── DATA EXCERPTS

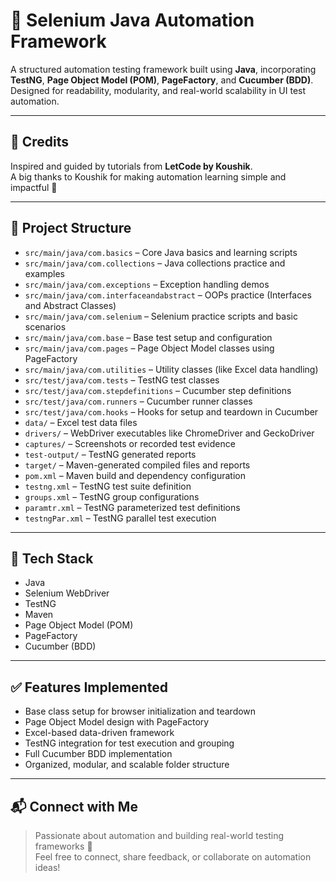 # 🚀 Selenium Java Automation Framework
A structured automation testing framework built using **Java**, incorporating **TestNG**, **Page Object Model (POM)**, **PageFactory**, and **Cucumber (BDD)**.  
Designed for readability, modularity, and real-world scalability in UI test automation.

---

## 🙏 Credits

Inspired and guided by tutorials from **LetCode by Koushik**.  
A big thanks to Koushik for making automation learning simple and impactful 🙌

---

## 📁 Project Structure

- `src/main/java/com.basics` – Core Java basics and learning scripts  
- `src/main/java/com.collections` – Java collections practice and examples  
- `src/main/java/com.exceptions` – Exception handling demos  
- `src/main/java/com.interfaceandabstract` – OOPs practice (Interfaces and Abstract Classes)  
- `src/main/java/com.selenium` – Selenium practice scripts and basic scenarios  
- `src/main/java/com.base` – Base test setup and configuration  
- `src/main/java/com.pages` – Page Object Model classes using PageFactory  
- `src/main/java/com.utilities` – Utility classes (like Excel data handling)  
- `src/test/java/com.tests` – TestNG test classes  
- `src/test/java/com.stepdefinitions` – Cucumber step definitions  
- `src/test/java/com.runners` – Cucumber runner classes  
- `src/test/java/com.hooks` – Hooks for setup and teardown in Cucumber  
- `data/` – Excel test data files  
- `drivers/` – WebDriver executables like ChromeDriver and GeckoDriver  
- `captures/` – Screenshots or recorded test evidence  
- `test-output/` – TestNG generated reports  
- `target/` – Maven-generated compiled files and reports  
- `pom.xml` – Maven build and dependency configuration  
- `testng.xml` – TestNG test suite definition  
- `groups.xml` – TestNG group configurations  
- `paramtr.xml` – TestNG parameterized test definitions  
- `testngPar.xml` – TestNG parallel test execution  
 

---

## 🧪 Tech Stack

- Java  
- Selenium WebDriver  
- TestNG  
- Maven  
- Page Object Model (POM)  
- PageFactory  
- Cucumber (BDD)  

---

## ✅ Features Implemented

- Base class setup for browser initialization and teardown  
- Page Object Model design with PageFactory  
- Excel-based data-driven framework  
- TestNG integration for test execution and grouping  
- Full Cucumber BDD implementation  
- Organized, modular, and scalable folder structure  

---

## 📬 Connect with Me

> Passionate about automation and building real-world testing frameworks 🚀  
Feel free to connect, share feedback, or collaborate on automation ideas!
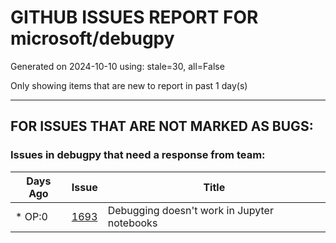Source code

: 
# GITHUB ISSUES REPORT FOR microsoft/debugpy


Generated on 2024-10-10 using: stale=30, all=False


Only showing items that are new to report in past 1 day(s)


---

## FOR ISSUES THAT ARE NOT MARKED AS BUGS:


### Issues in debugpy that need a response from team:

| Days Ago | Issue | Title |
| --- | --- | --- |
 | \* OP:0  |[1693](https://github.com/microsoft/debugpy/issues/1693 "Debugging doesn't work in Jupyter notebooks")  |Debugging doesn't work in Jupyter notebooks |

────

TASK PROMPT
Without the pictures, extract every entry verbatim.

ANSWER SPACE
 # 🚀 Selenium Java Automation Framework
A structured automation testing framework built using **Java**, incorporating **TestNG**, **Page Object Model (POM)**, **PageFactory**, and **Cucumber (BDD)**.  
Designed for readability, modularity, and real-world scalability in UI test automation.

---

## 🙏 Credits

Inspired and guided by tutorials from **LetCode by Koushik**.  
A big thanks to Koushik for making automation learning simple and impactful 🙌

---

## 📁 Project Structure

- `src/main/java/com.basics` – Core Java basics and learning scripts  
- `src/main/java/com.collections` – Java collections practice and examples  
- `src/main/java/com.exceptions` – Exception handling demos  
- `src/main/java/com.interfaceandabstract` – OOPs practice (Interfaces and Abstract Classes)  
- `src/main/java/com.selenium` – Selenium practice scripts and basic scenarios  
- `src/main/java/com.base` – Base test setup and configuration  
- `src/main/java/com.pages` – Page Object Model classes using PageFactory  
- `src/main/java/com.utilities` – Utility classes (like Excel data handling)  
- `src/test/java/com.tests` – TestNG test classes  
- `src/test/java/com.stepdefinitions` – Cucumber step definitions  
- `src/test/java/com.runners` – Cucumber runner classes  
- `src/test/java/com.hooks` – Hooks for setup and teardown in Cucumber  
- `data/` – Excel test data files  
- `drivers/` – WebDriver executables like ChromeDriver and GeckoDriver  
- `captures/` – Screenshots or recorded test evidence  
- `test-output/` – TestNG generated reports  
- `target/` – Maven-generated compiled files and reports  
- `pom.xml` – Maven build and dependency configuration  
- `testng.xml` – TestNG test suite definition  
- `groups.xml` – TestNG group configurations  
- `paramtr.xml` – TestNG parameterized test definitions  
- `testngPar.xml` – TestNG parallel test execution  
 

---

## 🧪 Tech Stack

- Java  
- Selenium WebDriver  
- TestNG  
- Maven  
- Page Object Model (POM)  
- PageFactory  
- Cucumber (BDD)  

---

## ✅ Features Implemented

- Base class setup for browser initialization and teardown  
- Page Object Model design with PageFactory  
- Excel-based data-driven framework  
- TestNG integration for test execution and grouping  
- Full Cucumber BDD implementation  
- Organized, modular, and scalable folder structure  

---

## 📬 Connect with Me

> Passionate about automation and building real-world testing frameworks 🚀  
Feel free to connect, share feedback, or collaborate on automation ideas!
Source code

: 
# GITHUB ISSUES REPORT FOR microsoft/debugpy


Generated on 2024-10-10 using: stale=30, all=False


Only showing items that are new to report in past 1 day(s)


---

## FOR ISSUES THAT ARE NOT MARKED AS BUGS:


### Issues in debugpy that need a response from team:

| Days Ago | Issue | Title |
| --- | --- | --- |
 | \* OP:0  |[1693](https://github.com/microsoft/debugpy/issues/1693 "Debugging doesn't work in Jupyter notebooks")  |Debugging doesn't work in Jupyter notebooks |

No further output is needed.